According to a 2012 post from the Yale Office of Sustainability, the golf course requires 200,000 gallons of water for daily irrigation. During Ramsay’s tenure, the course underwent a series of renovations to minimize its water and energy consumption. The course’s management renovated the pump systems to diversify the water supply and modified the irrigation nozzles to decrease the amount of water needed. A more energy-efficient compact fluorescent lighting system also replaced the existing lights. These renovations cost just under $200,000 and were funded by the University’s endowment.
“It’s a step in the right direction,” professor of population and community ecology Oswald Schmitz said of the 2012 renovations. “Being efficient with your water use is something to consider, and it also interacts with your fertilizing, right? So if you provide a lot of water and you provide a lot of fertilizer, it can leach out, it can get microbial activity going a lot more.”
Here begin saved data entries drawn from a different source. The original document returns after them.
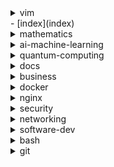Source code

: <details><summary>vim</summary>
  - [create-new-files-and-folders-in-netrw](vim/create-new-files-and-folders-in-netrw)
</details>
- [index](index)
<details><summary>mathematics</summary>
  - [mathematics-notes](mathematics/mathematics-notes)
  <details><summary>mathematics-notes</summary>
  </details>
</details>
<details><summary>ai-machine-learning</summary>
  - [bookmarks](ai-machine-learning/bookmarks)
  <details><summary>neural-networks</summary>
  </details>
  - [neural-networks](ai-machine-learning/neural-networks)
  - [training-efficiency-with-structured-data](ai-machine-learning/training-efficiency-with-structured-data)
</details>
<details><summary>quantum-computing</summary>
  - [bookmarks](quantum-computing/bookmarks)
</details>
<details><summary>docs</summary>
  <details><summary>security</summary>
    <details><summary>gpg</summary>
    </details>
    <details><summary>pass</summary>
    </details>
  </details>
  <details><summary>git</summary>
  </details>
</details>
<details><summary>business</summary>
  - [entrepreneurship](business/entrepreneurship)
</details>
<details><summary>docker</summary>
  - [docker-system-prune](docker/docker-system-prune)
</details>
<details><summary>nginx</summary>
  - [what-is-nginx](nginx/what-is-nginx)
  <details><summary>what-is-nginx</summary>
  </details>
</details>
<details><summary>security</summary>
  <details><summary>gpg</summary>
    - [gpg-quickstart](security/gpg/gpg-quickstart)
  </details>
  <details><summary>pass</summary>
    - [using-pass-password-manager](security/pass/using-pass-password-manager)
  </details>
</details>
<details><summary>networking</summary>
  - [the-listening-server](networking/the-listening-server)
  <details><summary>threads-and-connections-in-the-backend</summary>
  </details>
  <details><summary>networking-concepts</summary>
  </details>
  - [proxy-vs-reverse-proxy](networking/proxy-vs-reverse-proxy)
  - [layer-4-vs-layer-7-load-balancing](networking/layer-4-vs-layer-7-load-balancing)
  - [networking-concepts](networking/networking-concepts)
  - [threads-and-connections-in-the-backend](networking/threads-and-connections-in-the-backend)
</details>
<details><summary>software-dev</summary>
  - [bookmarks](software-dev/bookmarks)
</details>
<details><summary>bash</summary>
  - [rename-all-files-folders-specified-pattern](bash/rename-all-files-folders-specified-pattern)
</details>
<details><summary>git</summary>
  - [gpg-signing-git-commits-tags](git/gpg-signing-git-commits-tags)
  - [test-merge](git/test-merge)
</details>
Both Schmitz and Benoit maintain that more ought to be done. Benoit suggested that the course pursue certification from the Audubon Cooperative Sanctuary Program for Golf, which is the most prominently recognized environmental certification program for golf courses worldwide. The ACSP would provide guidance on environmentally friendly management practices that the course could adopt.
In a Zoom call with the News, Benoit cited a 2014 paper from Illinois State University which found that the biggest obstacles to pursuing ACSP certification were labor and time constraints at University-affiliated golf courses in the United States.
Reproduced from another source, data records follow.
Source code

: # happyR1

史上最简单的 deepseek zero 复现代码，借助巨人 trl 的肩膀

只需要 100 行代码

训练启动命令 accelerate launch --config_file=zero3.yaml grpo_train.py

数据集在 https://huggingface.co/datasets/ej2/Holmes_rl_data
The 2012 post by the Yale Office of Sustainability stated that the YGC was pursuing ACSP certification at the time; however, Palacios told the News that it had not yet been completed to his knowledge. Benoit recommended that the management get in touch with faculty at the YSE, who he said would likely be open to providing support.
“I think there’s ample room for student projects to help try out things and test the efficacy of different proposed management regimes,” Schmitz said. “It’s a wonderful opportunity to use a part of Yale’s broader campus as a truly learning environment where you can go out in the field and apply what you’re learning in class.”
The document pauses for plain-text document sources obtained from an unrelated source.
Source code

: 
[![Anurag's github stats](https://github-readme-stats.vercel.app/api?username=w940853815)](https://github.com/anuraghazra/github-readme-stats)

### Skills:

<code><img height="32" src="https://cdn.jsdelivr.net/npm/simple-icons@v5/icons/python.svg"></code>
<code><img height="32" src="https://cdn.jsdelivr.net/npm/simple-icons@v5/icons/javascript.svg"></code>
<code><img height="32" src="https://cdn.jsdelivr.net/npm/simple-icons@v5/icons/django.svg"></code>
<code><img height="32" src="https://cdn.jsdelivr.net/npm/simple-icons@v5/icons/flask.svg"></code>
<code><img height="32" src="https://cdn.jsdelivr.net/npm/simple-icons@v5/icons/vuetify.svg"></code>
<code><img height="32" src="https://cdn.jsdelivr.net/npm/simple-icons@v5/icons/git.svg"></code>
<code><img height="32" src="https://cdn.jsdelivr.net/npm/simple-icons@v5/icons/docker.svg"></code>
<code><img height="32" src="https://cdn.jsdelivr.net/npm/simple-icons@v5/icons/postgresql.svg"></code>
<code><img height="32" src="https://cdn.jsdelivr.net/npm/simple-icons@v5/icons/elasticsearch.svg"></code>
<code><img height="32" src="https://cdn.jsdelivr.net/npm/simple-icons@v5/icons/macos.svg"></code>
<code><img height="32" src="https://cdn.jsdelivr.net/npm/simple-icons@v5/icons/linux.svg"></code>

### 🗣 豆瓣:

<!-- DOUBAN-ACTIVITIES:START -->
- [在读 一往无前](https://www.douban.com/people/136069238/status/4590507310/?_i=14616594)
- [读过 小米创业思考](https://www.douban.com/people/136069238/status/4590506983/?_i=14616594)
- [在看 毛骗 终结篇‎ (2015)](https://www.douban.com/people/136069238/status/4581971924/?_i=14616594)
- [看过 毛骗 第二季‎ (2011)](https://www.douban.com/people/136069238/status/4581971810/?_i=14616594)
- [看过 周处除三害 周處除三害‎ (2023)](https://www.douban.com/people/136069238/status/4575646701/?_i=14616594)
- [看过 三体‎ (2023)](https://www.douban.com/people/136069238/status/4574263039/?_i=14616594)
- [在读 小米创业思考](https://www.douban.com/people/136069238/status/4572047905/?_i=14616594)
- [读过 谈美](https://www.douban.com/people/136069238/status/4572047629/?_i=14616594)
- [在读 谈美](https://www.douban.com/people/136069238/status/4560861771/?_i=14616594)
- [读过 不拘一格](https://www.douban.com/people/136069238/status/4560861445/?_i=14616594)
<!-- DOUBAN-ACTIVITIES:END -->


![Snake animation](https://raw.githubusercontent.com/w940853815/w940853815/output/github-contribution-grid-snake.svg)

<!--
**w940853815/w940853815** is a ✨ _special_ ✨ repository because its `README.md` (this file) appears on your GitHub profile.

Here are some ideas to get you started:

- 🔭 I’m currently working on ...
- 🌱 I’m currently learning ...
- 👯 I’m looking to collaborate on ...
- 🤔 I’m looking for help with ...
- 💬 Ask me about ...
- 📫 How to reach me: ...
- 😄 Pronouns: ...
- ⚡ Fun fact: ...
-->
He recommended a few potential courses of action for the golf course: using electric lawn mowers to minimize greenhouse gas emissions, studying topographical maps of the course to optimize the amount of fertilizer used and implementing a “carbon accounting” system. This last tool would compare the carbon emissions from the course’s managed grassland to the carbon uptake of the surrounding forest. In an email to the News, Palacios wrote that the course does currently use some electric lawn mowers and mapping technology, although only a few pieces of the course’s equipment are built with electric reels and terrain mapping is “very basic.”
Mark Ashton, professor of silviculture and forest ecology and director of the Yale Forests, spoke about the potential for golf courses to have a positive impact on biodiversity. Specifically, he said that the combination of open space and forested area in a golf course provides a unique kind of “edge habitat” that, if managed correctly, could become “a novel wildlife sanctuary” for a myriad of species of birds, insects and small animals. He recommended reducing the number of intensively maintained greens on the course, creating wildflower meadows and adding nest boxes to encourage biodiversity.
Schmitz said that “the financial bottom line” is the most frequent barrier to the implementation of such projects, but he emphasized that more environmentally friendly management choices could also be more cost effective in the long term.
“If you look at the cost of running gas mowers for example versus electric mowers, the price differential makes good sense on an annual basis,” Schmitz said. “Yale can provide good leadership and an example for the rest of the city, in terms of taking these kinds of initiatives and showing that you don’t have to pay a fortune to do it.”
The Yale Golf Course opened in 1926.
Eugenio Garza García contributed reporting.